NFL Antitrust Suit Revived

Football fans may be a step closer to expanded access to NFL games without having to buy bundled game packages.

The 9th US Circuit Court of Appeals Tuesday reinstated an antitrust case brought by subscribers to DirectTV’s NFL Sunday Ticket, a bundled package of NFL games available only to subscribers of DirectTV’s satellite service.

This is good news for those Sunday football fans who may live far from their favorite team and are thus relegated, by geography, to seeing games only if they buy the DirectTV’s package of games.
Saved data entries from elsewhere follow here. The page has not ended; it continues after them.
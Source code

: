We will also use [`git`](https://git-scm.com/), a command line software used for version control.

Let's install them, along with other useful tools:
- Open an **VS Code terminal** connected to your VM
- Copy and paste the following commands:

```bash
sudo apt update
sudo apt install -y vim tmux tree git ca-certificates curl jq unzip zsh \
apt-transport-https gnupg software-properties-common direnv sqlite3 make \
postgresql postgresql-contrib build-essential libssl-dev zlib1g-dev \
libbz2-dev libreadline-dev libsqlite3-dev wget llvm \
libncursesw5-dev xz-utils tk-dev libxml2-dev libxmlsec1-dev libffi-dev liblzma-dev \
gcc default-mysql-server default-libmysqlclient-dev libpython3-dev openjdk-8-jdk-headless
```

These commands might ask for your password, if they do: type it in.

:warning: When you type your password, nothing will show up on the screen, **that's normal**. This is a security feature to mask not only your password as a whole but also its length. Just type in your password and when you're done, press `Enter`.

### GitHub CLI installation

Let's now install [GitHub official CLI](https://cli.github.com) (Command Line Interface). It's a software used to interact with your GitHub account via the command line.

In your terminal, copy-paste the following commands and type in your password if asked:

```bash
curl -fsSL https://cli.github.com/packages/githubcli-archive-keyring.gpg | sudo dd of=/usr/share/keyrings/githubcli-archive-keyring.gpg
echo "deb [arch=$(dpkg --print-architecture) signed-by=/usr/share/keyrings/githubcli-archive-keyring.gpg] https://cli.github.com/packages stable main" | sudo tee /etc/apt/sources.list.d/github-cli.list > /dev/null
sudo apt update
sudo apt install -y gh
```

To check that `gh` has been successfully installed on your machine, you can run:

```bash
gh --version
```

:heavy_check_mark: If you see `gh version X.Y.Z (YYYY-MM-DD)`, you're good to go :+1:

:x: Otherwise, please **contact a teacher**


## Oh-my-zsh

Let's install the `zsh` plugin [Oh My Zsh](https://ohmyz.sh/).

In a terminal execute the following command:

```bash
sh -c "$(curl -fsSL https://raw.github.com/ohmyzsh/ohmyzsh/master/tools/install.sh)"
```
The antitrust lawsuit claimed the arrangement hurt NFL fans by eliminating competition in the market for live telecasts of NFL games. The fans in the case say individual teams would create multiple telecasts of each game and would compete against one another by distributing telecasts of their games through various cable, satellite, and internet channels.

The trial judge dismissed the suit but the appeals court panel, with a partial dissent, reinstated the case saying they have stated a claim for Sherman Antitrust Act violation that should be heard.
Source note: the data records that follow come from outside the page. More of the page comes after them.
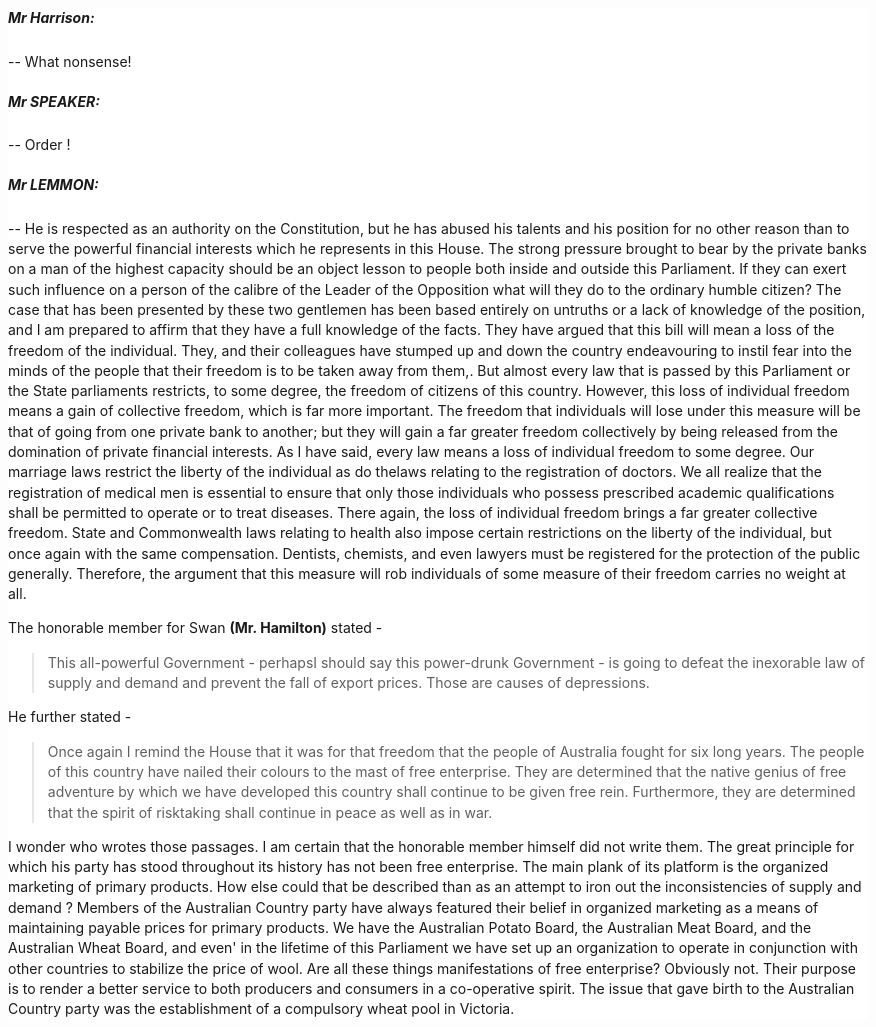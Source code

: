 ##### Mr Harrison:

--  What nonsense! 

##### Mr SPEAKER:

-- Order ! 

##### Mr LEMMON:

-- He is respected as an authority on the Constitution, but he has abused his talents and his position for no other reason than to serve the powerful financial interests which he represents in this House. The strong pressure brought to bear by the private banks on a man of the highest capacity should be an object lesson to people both inside and outside this Parliament. If they can exert such influence on a person of the calibre of the Leader of the Opposition what will they do to the ordinary humble citizen? The case that has been presented by these two gentlemen has been based entirely on untruths or a lack of knowledge of the position, and I am prepared to affirm that they have a full knowledge of the facts. They have argued that this bill will mean a loss of the freedom of the individual. They, and their colleagues have stumped up and down the country endeavouring to instil fear into the minds of the people that their freedom is to be taken away from them,. But almost every law that is passed by this Parliament or the State parliaments restricts, to some degree, the freedom of citizens of this country. However, this loss of individual freedom means a gain of collective freedom, which is far more important. The freedom that individuals will lose under this measure will be that of going from one private bank to another; but they will gain a far greater freedom collectively by being released from the domination of private financial interests. As I have said, every law means a loss of individual freedom to some degree. Our marriage laws restrict the liberty of the individual as do thelaws relating to the registration of doctors. We all realize that the registration of medical men is essential to ensure that only those individuals who possess prescribed academic qualifications shall be permitted to operate or to treat diseases. There again, the loss of individual freedom brings a far greater collective freedom. State and Commonwealth laws relating to health also impose certain restrictions on the liberty of the individual, but once again with the same compensation. Dentists, chemists, and even lawyers must be registered for the protection of the public generally. Therefore, the argument that this measure will rob individuals of some measure of their freedom carries no weight at all. 

The honorable member for Swan  **(Mr. Hamilton)**  stated - 

  >This all-powerful Government - perhapsI should say this power-drunk Government - is going to defeat the inexorable law of supply and demand and prevent the fall of export prices. Those are causes of depressions. 

He further stated - 

  >Once again I remind the House that it was for that freedom that the people of Australia fought for six long years. The people of this country have nailed their colours to the mast of free enterprise. They are determined that the native genius of free adventure by which we have developed this country shall continue to be given free rein. Furthermore, they are determined that the spirit of risktaking shall continue in peace as well as in war. 

I wonder who wrotes those passages. I am certain that the honorable member himself did not write them. The great principle for which his party has stood throughout its history has not been free enterprise. The main plank of its platform is the organized marketing of primary products. How else could that be described than as an attempt to iron out the inconsistencies of supply and demand ? Members of the Australian Country party have always featured their belief in organized marketing as a means of maintaining payable prices for primary products. We have the Australian Potato Board, the Australian Meat Board, and the Australian Wheat Board, and even' in the lifetime of this Parliament we have set up an organization to operate in conjunction with other countries to stabilize the price of wool. Are all these things manifestations of free enterprise? Obviously not. Their purpose is to render a better service to both producers and consumers in a co-operative spirit. The issue that gave birth to the Australian Country party  was  the establishment of a compulsory wheat pool in Victoria.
The NFL argues the plaintiffs “have failed to allege that the defendants had the specific intent to monopolize a relevant market,” the majority states. “We reject this argument,” wrote Judge Sandra Ikuta. The fans have “adequately alleged that defendants have market power in the market for professional football telecasts” and that the TV agreements are designed to maintain that market power,” she said.

She was joined by visiting Judge George Steeh of Michigan and a partial dissent by Judge NR Smith.

NFL Broadcast History

Back in the 1960s the NFL’s contract with CBS to pool NFL teams’ television rights and sell them to CBS. The action was found to be anticompetitive then, but rather than fight the injunction barring the deal, the NFL went to Congress, which passed the Sports Broadcasting Act. It was intended to create parity between the NFL and American Football League (AFL).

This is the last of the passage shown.